В округлившихся глазах Корделии читалось искреннее изумление. Она писала то письмо импульсивно, будучи под впечатлением от первого визита в Морнингтон Холл, и с мыслью о том, чего он сам себя лишает. Ей и не думалось, что оно так глубоко заденет его. Ведь он так искусно изображал неуязвимость, что она забыла о боли, временами мелькавшей в его глазах, о чувстве отверженности, не уходившем из его сердца. Она упустила из вида, что он тоже человек и, значит, способен страдать. Да, она бросила ему вызов, но ей не приходило на ум, что ответить на вызов будет для него вопросом чести!
— Я приехал сюда, сеньорита, прежде всего из-за вас, — голос был ледяной и сердитый. — И позвольте сказать вам: я не люблю, когда мной вертят. Так что не повторяйте подобной ошибки, ясно?
Только теперь до нее дошло, почему он чуть вызывающе вел себя с ней на ужине в Морнингтон Холле, почему он выставил ее в смешном свете, уверив всех, что она либо перепутала все на свете, либо сознательно оболгала его. Недаром говорят, что месть — это блюдо, которое едят в холодном виде, подумала она с тоской. Гиль наверняка заранее рассчитал, как он будет мстить с присущим ему бесстрастием.
— И… что же теперь? — спросила она слабым голосом, настолько потрясенная, что всякое желание длить пикировку оставило ее. — Что же вы будете делать? Останетесь здесь, став лордом Морнингтоном, или… возвратитесь в Испанию?
Он покачал головой, и вдруг она усмотрела в его глазах выражение потерянности, неуверенности.
— Сам не знаю, — сказал он беспомощно. — Черт бы вас побрал! Не знаю, и все. Вы заманили меня сюда, но теперь столько легло на мои плечи, и от вас уже ничто не зависит. Я сам должен найти ответ, понимаете? Так что держитесь от моих проблем подальше и не суйтесь в дела, в которых вы не смыслите.
Он глубоко вздохнул и затем вновь обрел ироническое выражение. Протянув руку над головой Корделии, он снял со стены одну из миниатюр.
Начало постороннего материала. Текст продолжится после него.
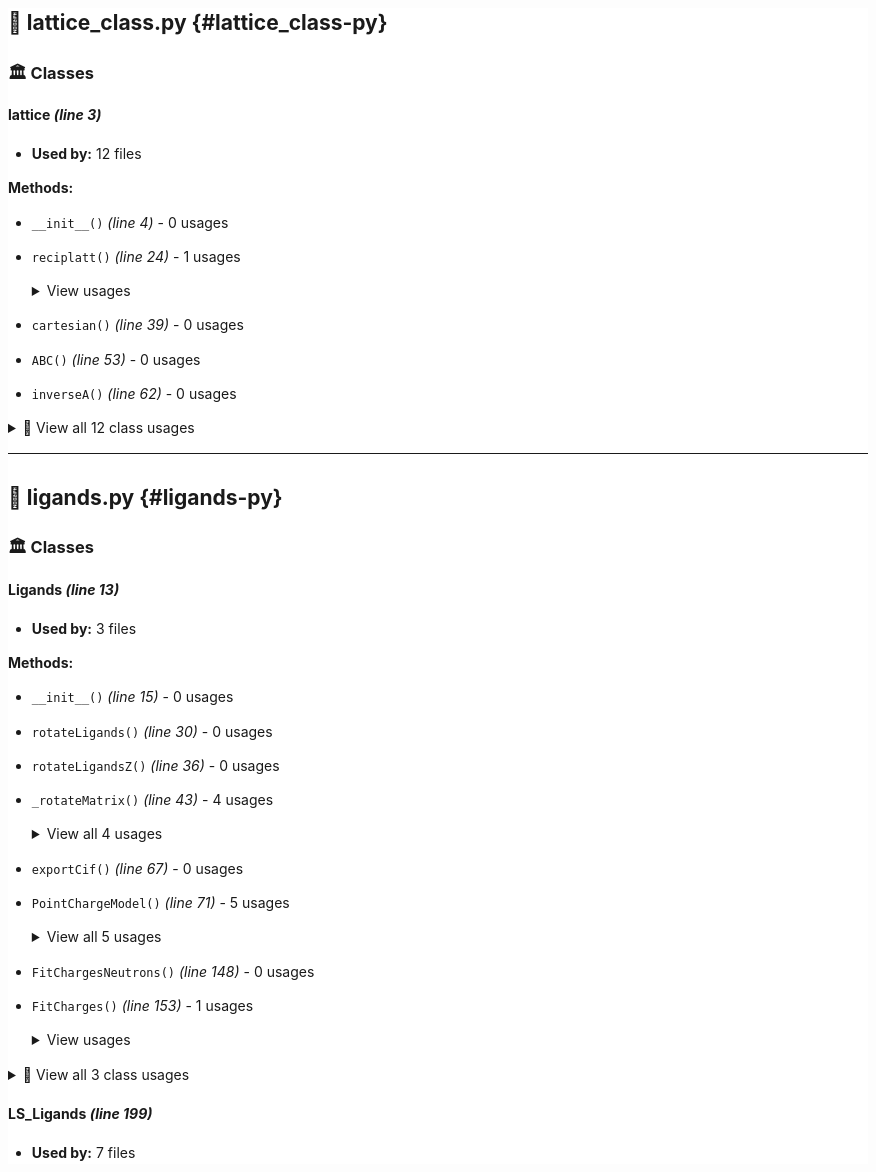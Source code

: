 
## 📁 lattice_class.py {#lattice_class-py}

### 🏛️ Classes

#### **lattice** *(line 3)*

- **Used by:** 12 files


**Methods:**

- `__init__()` *(line 4)* - 0 usages
- `reciplatt()` *(line 24)* - 1 usages
  <details><summary>View usages</summary></details>

- `cartesian()` *(line 39)* - 0 usages
- `ABC()` *(line 53)* - 0 usages
- `inverseA()` *(line 62)* - 0 usages

<details><summary>📍 View all 12 class usages</summary></details>

---

## 📁 ligands.py {#ligands-py}

### 🏛️ Classes

#### **Ligands** *(line 13)*

- **Used by:** 3 files


**Methods:**

- `__init__()` *(line 15)* - 0 usages
- `rotateLigands()` *(line 30)* - 0 usages
- `rotateLigandsZ()` *(line 36)* - 0 usages
- `_rotateMatrix()` *(line 43)* - 4 usages
  <details><summary>View all 4 usages</summary></details>

- `exportCif()` *(line 67)* - 0 usages
- `PointChargeModel()` *(line 71)* - 5 usages
  <details><summary>View all 5 usages</summary></details>

- `FitChargesNeutrons()` *(line 148)* - 0 usages
- `FitCharges()` *(line 153)* - 1 usages
  <details><summary>View usages</summary></details>


<details><summary>📍 View all 3 class usages</summary></details>

#### **LS_Ligands** *(line 199)*

- **Used by:** 7 files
Заверните-ка это для меня, — распорядился он, — думаю, что эта изящная безделица позабавит Алису.
Как только он исчез за стеной дождя, Корделия замкнула магазин на все замки, даже не взглянув на часы, и чуть не бегом поднялась в свою квартиру, дверь которой тоже заперла.
Она и сама не понимала, почему ей захотелось отгородиться от мира. Просто Гиль был, а теперь его нет. Он ворвался в ее жизнь, как буря, и вряд ли появится снова. Но следы его пребывания останутся с ней — нервное потрясение, поколебленная вера в себя. И она пыталась сейчас обрести ощущение безопасности, даже понимая, что от нависшей угрозы не спрячешься за дверью, как нельзя спрятаться от самой себя.
Я ненавижу его! — ожесточенно твердила она, дрожа всем телом, хотя по комнате разливалось тепло от только что зажженного ею камина. Но в глубине души она понимала, что относится к нему куда сложнее. Ненависть — это прямолинейное чувство, и оно не создает стольких неразрешимых проблем.